Anne McCaffrey
W pogoni za smokiem
1
Poranek w Siedzibie Cechów,
Twierdza Fort
Kilka dni później w Weyrze Benden
Środek poranka w siedzibie
Cechu Kowali, Twierdza Telgar
- Jak zacząć? - dumał Robinton, Mistrz Harfiarzy Pernu. Pogrążony w
myślach spojrzał z niezadowoloną miną na wygładzony, wilgotny piasek,
znajdujący się w płytkich tacach ułożonych na jego pulpicie. Długa twarz
Harfiarza zastygła w maskę głęboko żłobionych linii i zmarszczek, a oczy,
tryskające zazwyczaj błękitem wewnętrznego rozbawienia, poszarzały od
niecodziennej powagi.
Mistrz odniósł wrażenie, iż piasek błaga, by zbeszczeszczono go słowami
i nutami, podczas gdy on, składnica Pernu i złotousty aptekarz ballad, sag
i piosenek, był niemy. A jednak musi napisać balladę na nadchodzący ślub
Lorda Asgenara z Warowni Lemos z przyrodnią siostrą Lorda Larada z Warowni
Telgar. Ostatnie raporty doboszów i wędrownych hafiarzy donosiły o
niepokojach. Dlatego też Robinton zadecydował, iż skorzysta z tej
szczęśliwej chwili i przypomni gościom - a zaproszeni będą wszyscy
Lordowie i Mistrzowie Cechów - o długu, który zaciągnęli u smoczego ludu.

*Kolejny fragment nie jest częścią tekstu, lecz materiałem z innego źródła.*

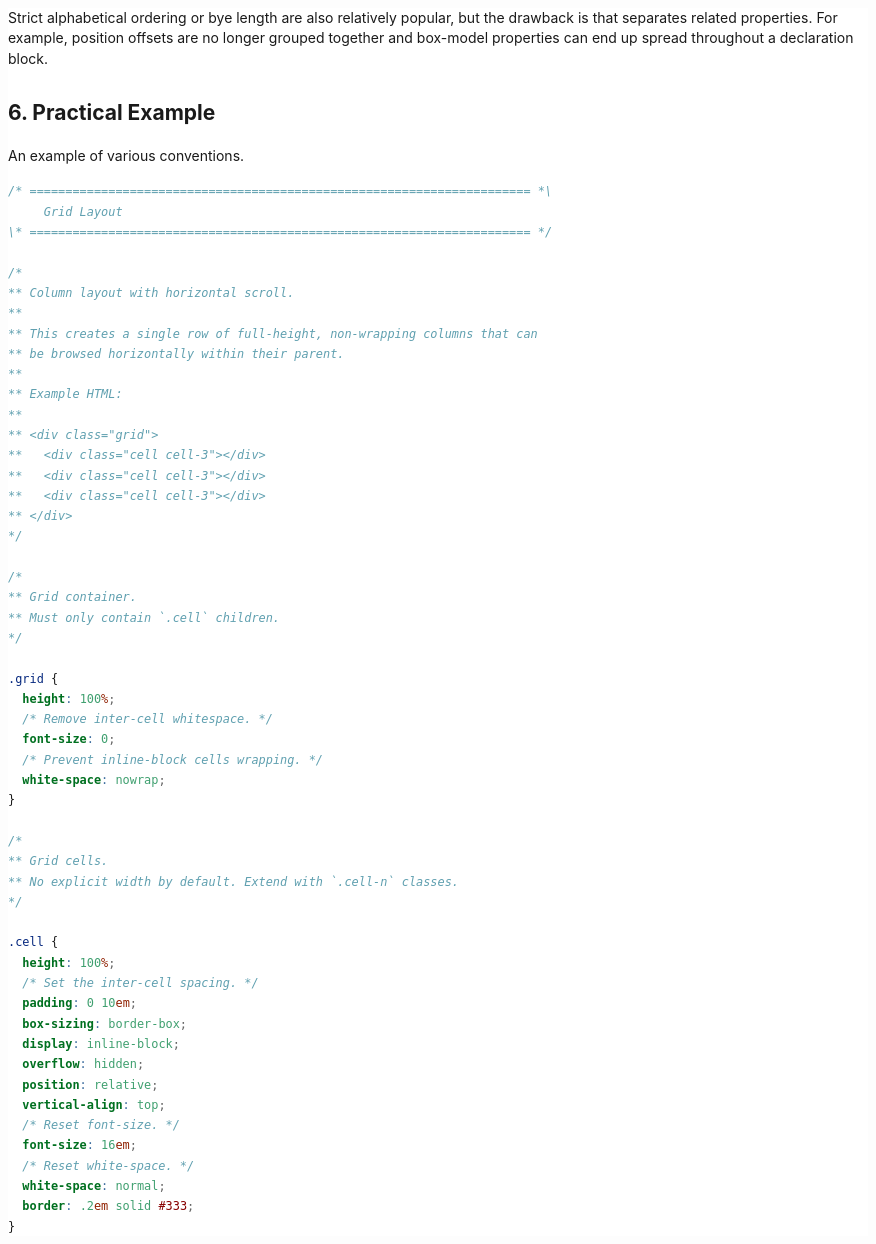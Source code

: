 Strict alphabetical ordering or bye length are also relatively popular, but the
drawback is that separates related properties. For example, position offsets
are no longer grouped together and box-model properties can end up spread
throughout a declaration block.


<a name="example"></a>
## 6. Practical Example

An example of various conventions.

```css
/* ====================================================================== *\
     Grid Layout
\* ====================================================================== */

/*
** Column layout with horizontal scroll.
**
** This creates a single row of full-height, non-wrapping columns that can
** be browsed horizontally within their parent.
**
** Example HTML:
**
** <div class="grid">
**   <div class="cell cell-3"></div>
**   <div class="cell cell-3"></div>
**   <div class="cell cell-3"></div>
** </div>
*/

/*
** Grid container.
** Must only contain `.cell` children.
*/

.grid {
  height: 100%;
  /* Remove inter-cell whitespace. */
  font-size: 0;
  /* Prevent inline-block cells wrapping. */
  white-space: nowrap;
}

/*
** Grid cells.
** No explicit width by default. Extend with `.cell-n` classes.
*/

.cell {
  height: 100%;
  /* Set the inter-cell spacing. */
  padding: 0 10em;
  box-sizing: border-box;
  display: inline-block;
  overflow: hidden;
  position: relative;
  vertical-align: top;
  /* Reset font-size. */
  font-size: 16em;
  /* Reset white-space. */
  white-space: normal;
  border: .2em solid #333;
}
```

Postanowił, że tematem jego ballady będzie wspaniały lot Lessy pomiędzy
czasem, będzie to ballada o Władczyni Weyru Benden i jej wielkiej złotej
królowej, Ramoth. Siedem Obrotów temu Lordowie i Mistrzowie Pernu byli
bardzo zadowoleni z pojawienia się jeźdźców smoków z pięciu starożytnych
Weyrów sprzed czterystu Obrotów. Jak tu ująć rymem te fascynujące,
frenetyczne dni i odważne czyny? Nawet najbardziej poruszające akordy nie
przywrócą uderzeń krwi, wstrzymanych oddechów, paraliżującego strachu i
przypływu nieuzasadnionej nadziei, gdy pierwszego poranka po tym, jak Nici
opadły nad Warownią Nerat w Weyrze Benden, F'lar sprzymierzył przerażonych
Lordów i Mistrzów uzyskując ich entuzjastyczną pomoc.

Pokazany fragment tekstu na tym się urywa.